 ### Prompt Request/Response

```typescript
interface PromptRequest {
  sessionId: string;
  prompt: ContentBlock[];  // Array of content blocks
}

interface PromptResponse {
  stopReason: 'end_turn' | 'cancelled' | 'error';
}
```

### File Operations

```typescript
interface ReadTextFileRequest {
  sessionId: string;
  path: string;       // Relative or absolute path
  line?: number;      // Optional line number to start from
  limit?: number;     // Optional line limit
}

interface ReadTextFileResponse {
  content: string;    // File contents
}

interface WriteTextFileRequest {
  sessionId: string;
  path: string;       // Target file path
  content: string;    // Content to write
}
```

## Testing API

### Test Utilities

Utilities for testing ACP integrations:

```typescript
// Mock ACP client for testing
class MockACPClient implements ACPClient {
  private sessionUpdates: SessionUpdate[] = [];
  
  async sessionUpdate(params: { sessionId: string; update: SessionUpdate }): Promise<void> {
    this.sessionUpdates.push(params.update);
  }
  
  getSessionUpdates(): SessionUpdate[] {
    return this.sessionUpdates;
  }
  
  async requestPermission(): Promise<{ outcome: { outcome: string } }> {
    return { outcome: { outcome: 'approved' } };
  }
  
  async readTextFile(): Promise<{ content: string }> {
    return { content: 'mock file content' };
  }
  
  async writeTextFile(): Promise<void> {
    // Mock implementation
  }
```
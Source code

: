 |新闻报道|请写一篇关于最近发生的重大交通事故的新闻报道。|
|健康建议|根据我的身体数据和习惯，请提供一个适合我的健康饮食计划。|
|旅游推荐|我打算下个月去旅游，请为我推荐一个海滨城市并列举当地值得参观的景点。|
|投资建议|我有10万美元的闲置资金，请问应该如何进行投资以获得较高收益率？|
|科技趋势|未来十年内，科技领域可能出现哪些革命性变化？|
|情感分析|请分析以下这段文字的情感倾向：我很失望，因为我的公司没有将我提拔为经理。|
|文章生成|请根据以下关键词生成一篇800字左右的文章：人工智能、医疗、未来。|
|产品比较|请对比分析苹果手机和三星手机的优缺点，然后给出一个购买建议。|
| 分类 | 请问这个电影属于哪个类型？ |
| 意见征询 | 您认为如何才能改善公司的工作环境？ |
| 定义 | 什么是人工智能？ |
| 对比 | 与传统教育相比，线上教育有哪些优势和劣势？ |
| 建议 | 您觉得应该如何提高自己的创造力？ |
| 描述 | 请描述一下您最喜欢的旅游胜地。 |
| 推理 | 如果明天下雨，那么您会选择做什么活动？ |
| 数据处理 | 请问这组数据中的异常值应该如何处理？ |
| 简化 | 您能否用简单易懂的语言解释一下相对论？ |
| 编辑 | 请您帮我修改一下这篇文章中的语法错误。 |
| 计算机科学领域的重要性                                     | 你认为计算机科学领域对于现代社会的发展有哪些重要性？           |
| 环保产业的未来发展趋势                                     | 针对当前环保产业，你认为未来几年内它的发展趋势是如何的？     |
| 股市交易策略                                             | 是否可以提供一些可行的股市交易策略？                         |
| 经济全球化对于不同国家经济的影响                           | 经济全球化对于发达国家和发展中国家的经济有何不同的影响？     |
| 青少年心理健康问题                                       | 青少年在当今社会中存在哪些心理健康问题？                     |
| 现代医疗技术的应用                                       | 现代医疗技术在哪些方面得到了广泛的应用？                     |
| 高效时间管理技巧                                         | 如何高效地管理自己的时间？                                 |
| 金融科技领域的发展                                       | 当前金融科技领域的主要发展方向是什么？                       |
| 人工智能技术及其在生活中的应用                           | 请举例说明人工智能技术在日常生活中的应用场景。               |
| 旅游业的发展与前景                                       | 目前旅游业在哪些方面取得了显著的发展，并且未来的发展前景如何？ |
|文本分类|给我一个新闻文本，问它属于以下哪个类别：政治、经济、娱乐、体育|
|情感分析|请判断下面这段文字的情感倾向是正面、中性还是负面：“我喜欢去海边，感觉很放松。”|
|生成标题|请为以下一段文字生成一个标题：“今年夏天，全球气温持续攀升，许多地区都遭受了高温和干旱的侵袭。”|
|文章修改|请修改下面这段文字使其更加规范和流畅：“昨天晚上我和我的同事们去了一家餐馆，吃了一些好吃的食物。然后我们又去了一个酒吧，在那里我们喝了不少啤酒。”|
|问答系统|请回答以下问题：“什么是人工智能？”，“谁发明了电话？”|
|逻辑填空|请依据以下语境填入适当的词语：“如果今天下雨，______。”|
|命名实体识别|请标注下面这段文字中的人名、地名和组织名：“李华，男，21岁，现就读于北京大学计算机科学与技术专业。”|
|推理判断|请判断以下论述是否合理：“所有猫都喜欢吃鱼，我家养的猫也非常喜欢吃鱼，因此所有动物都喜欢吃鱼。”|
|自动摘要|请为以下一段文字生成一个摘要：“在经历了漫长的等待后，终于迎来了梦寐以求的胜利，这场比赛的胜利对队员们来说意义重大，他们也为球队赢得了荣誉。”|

Action item.
Your answer must be the complete listing, retyped exactly.

Output of the task.
 ### Prompt Request/Response

```typescript
interface PromptRequest {
  sessionId: string;
  prompt: ContentBlock[];  // Array of content blocks
}

interface PromptResponse {
  stopReason: 'end_turn' | 'cancelled' | 'error';
}
```

### File Operations

```typescript
interface ReadTextFileRequest {
  sessionId: string;
  path: string;       // Relative or absolute path
  line?: number;      // Optional line number to start from
  limit?: number;     // Optional line limit
}

interface ReadTextFileResponse {
  content: string;    // File contents
}

interface WriteTextFileRequest {
  sessionId: string;
  path: string;       // Target file path
  content: string;    // Content to write
}
```

## Testing API

### Test Utilities

Utilities for testing ACP integrations:

```typescript
// Mock ACP client for testing
class MockACPClient implements ACPClient {
  private sessionUpdates: SessionUpdate[] = [];
  
  async sessionUpdate(params: { sessionId: string; update: SessionUpdate }): Promise<void> {
    this.sessionUpdates.push(params.update);
  }
  
  getSessionUpdates(): SessionUpdate[] {
    return this.sessionUpdates;
  }
  
  async requestPermission(): Promise<{ outcome: { outcome: string } }> {
    return { outcome: { outcome: 'approved' } };
  }
  
  async readTextFile(): Promise<{ content: string }> {
    return { content: 'mock file content' };
  }
  
  async writeTextFile(): Promise<void> {
    // Mock implementation
  }
```
Source code

: |新闻报道|请写一篇关于最近发生的重大交通事故的新闻报道。|
|健康建议|根据我的身体数据和习惯，请提供一个适合我的健康饮食计划。|
|旅游推荐|我打算下个月去旅游，请为我推荐一个海滨城市并列举当地值得参观的景点。|
|投资建议|我有10万美元的闲置资金，请问应该如何进行投资以获得较高收益率？|
|科技趋势|未来十年内，科技领域可能出现哪些革命性变化？|
|情感分析|请分析以下这段文字的情感倾向：我很失望，因为我的公司没有将我提拔为经理。|
|文章生成|请根据以下关键词生成一篇800字左右的文章：人工智能、医疗、未来。|
|产品比较|请对比分析苹果手机和三星手机的优缺点，然后给出一个购买建议。|
| 分类 | 请问这个电影属于哪个类型？ |
| 意见征询 | 您认为如何才能改善公司的工作环境？ |
| 定义 | 什么是人工智能？ |
| 对比 | 与传统教育相比，线上教育有哪些优势和劣势？ |
| 建议 | 您觉得应该如何提高自己的创造力？ |
| 描述 | 请描述一下您最喜欢的旅游胜地。 |
| 推理 | 如果明天下雨，那么您会选择做什么活动？ |
| 数据处理 | 请问这组数据中的异常值应该如何处理？ |
| 简化 | 您能否用简单易懂的语言解释一下相对论？ |
| 编辑 | 请您帮我修改一下这篇文章中的语法错误。 |
| 计算机科学领域的重要性                                     | 你认为计算机科学领域对于现代社会的发展有哪些重要性？           |
| 环保产业的未来发展趋势                                     | 针对当前环保产业，你认为未来几年内它的发展趋势是如何的？     |
| 股市交易策略                                             | 是否可以提供一些可行的股市交易策略？                         |
| 经济全球化对于不同国家经济的影响                           | 经济全球化对于发达国家和发展中国家的经济有何不同的影响？     |
| 青少年心理健康问题                                       | 青少年在当今社会中存在哪些心理健康问题？                     |
| 现代医疗技术的应用                                       | 现代医疗技术在哪些方面得到了广泛的应用？                     |
| 高效时间管理技巧                                         | 如何高效地管理自己的时间？                                 |
| 金融科技领域的发展                                       | 当前金融科技领域的主要发展方向是什么？                       |
| 人工智能技术及其在生活中的应用                           | 请举例说明人工智能技术在日常生活中的应用场景。               |
| 旅游业的发展与前景                                       | 目前旅游业在哪些方面取得了显著的发展，并且未来的发展前景如何？ |
|文本分类|给我一个新闻文本，问它属于以下哪个类别：政治、经济、娱乐、体育|
|情感分析|请判断下面这段文字的情感倾向是正面、中性还是负面：“我喜欢去海边，感觉很放松。”|
|生成标题|请为以下一段文字生成一个标题：“今年夏天，全球气温持续攀升，许多地区都遭受了高温和干旱的侵袭。”|
|文章修改|请修改下面这段文字使其更加规范和流畅：“昨天晚上我和我的同事们去了一家餐馆，吃了一些好吃的食物。然后我们又去了一个酒吧，在那里我们喝了不少啤酒。”|
|问答系统|请回答以下问题：“什么是人工智能？”，“谁发明了电话？”|
|逻辑填空|请依据以下语境填入适当的词语：“如果今天下雨，______。”|
|命名实体识别|请标注下面这段文字中的人名、地名和组织名：“李华，男，21岁，现就读于北京大学计算机科学与技术专业。”|
|推理判断|请判断以下论述是否合理：“所有猫都喜欢吃鱼，我家养的猫也非常喜欢吃鱼，因此所有动物都喜欢吃鱼。”|
|自动摘要|请为以下一段文字生成一个摘要：“在经历了漫长的等待后，终于迎来了梦寐以求的胜利，这场比赛的胜利对队员们来说意义重大，他们也为球队赢得了荣誉。”|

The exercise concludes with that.